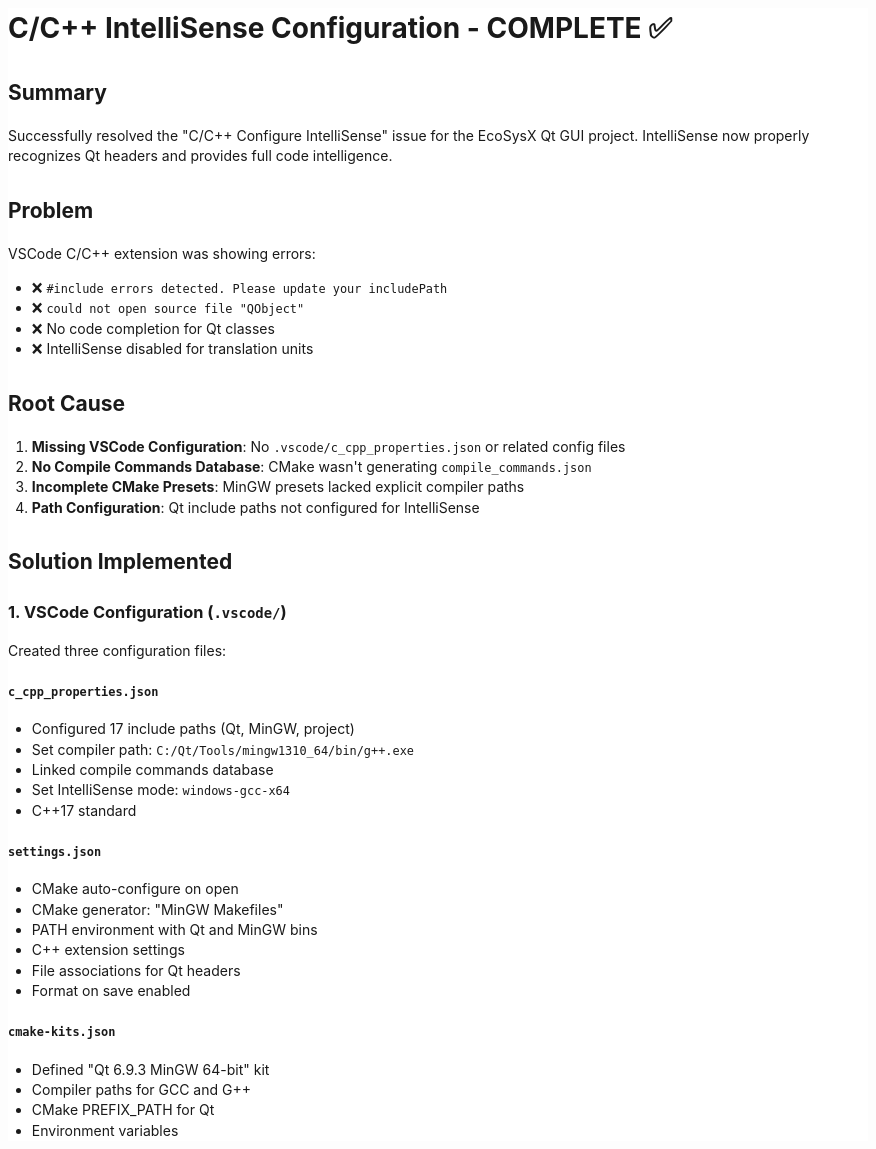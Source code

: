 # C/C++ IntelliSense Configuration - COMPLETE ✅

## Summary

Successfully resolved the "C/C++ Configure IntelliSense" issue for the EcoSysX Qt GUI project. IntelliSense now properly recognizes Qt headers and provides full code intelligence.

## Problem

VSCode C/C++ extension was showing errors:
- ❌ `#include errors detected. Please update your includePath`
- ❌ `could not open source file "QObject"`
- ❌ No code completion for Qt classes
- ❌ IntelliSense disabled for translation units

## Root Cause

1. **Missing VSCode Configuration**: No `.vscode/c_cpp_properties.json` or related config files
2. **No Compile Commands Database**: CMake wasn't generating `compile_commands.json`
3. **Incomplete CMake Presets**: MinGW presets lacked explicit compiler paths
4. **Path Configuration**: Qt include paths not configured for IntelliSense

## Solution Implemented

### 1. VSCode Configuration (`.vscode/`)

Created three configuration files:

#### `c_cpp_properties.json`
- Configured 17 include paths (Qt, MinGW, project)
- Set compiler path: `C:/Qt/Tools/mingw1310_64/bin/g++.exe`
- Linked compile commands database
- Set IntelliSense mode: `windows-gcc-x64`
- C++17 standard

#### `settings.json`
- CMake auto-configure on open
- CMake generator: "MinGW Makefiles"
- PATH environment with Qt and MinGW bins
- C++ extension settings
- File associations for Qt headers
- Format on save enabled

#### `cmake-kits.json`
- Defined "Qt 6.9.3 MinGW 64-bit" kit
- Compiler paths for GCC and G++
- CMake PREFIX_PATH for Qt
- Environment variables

-.-.-

• [ASSIGNMENT]: Could every line above be set down exactly, with the pictures omitted?

• [TASK RESPONSE]:
Source code

: # C/C++ IntelliSense Configuration - COMPLETE ✅

## Summary

Successfully resolved the "C/C++ Configure IntelliSense" issue for the EcoSysX Qt GUI project. IntelliSense now properly recognizes Qt headers and provides full code intelligence.

## Problem

VSCode C/C++ extension was showing errors:
- ❌ `#include errors detected. Please update your includePath`
- ❌ `could not open source file "QObject"`
- ❌ No code completion for Qt classes
- ❌ IntelliSense disabled for translation units

## Root Cause

1. **Missing VSCode Configuration**: No `.vscode/c_cpp_properties.json` or related config files
2. **No Compile Commands Database**: CMake wasn't generating `compile_commands.json`
3. **Incomplete CMake Presets**: MinGW presets lacked explicit compiler paths
4. **Path Configuration**: Qt include paths not configured for IntelliSense

## Solution Implemented

### 1. VSCode Configuration (`.vscode/`)

Created three configuration files:

#### `c_cpp_properties.json`
- Configured 17 include paths (Qt, MinGW, project)
- Set compiler path: `C:/Qt/Tools/mingw1310_64/bin/g++.exe`
- Linked compile commands database
- Set IntelliSense mode: `windows-gcc-x64`
- C++17 standard

#### `settings.json`
- CMake auto-configure on open
- CMake generator: "MinGW Makefiles"
- PATH environment with Qt and MinGW bins
- C++ extension settings
- File associations for Qt headers
- Format on save enabled

#### `cmake-kits.json`
- Defined "Qt 6.9.3 MinGW 64-bit" kit
- Compiler paths for GCC and G++
- CMake PREFIX_PATH for Qt
- Environment variables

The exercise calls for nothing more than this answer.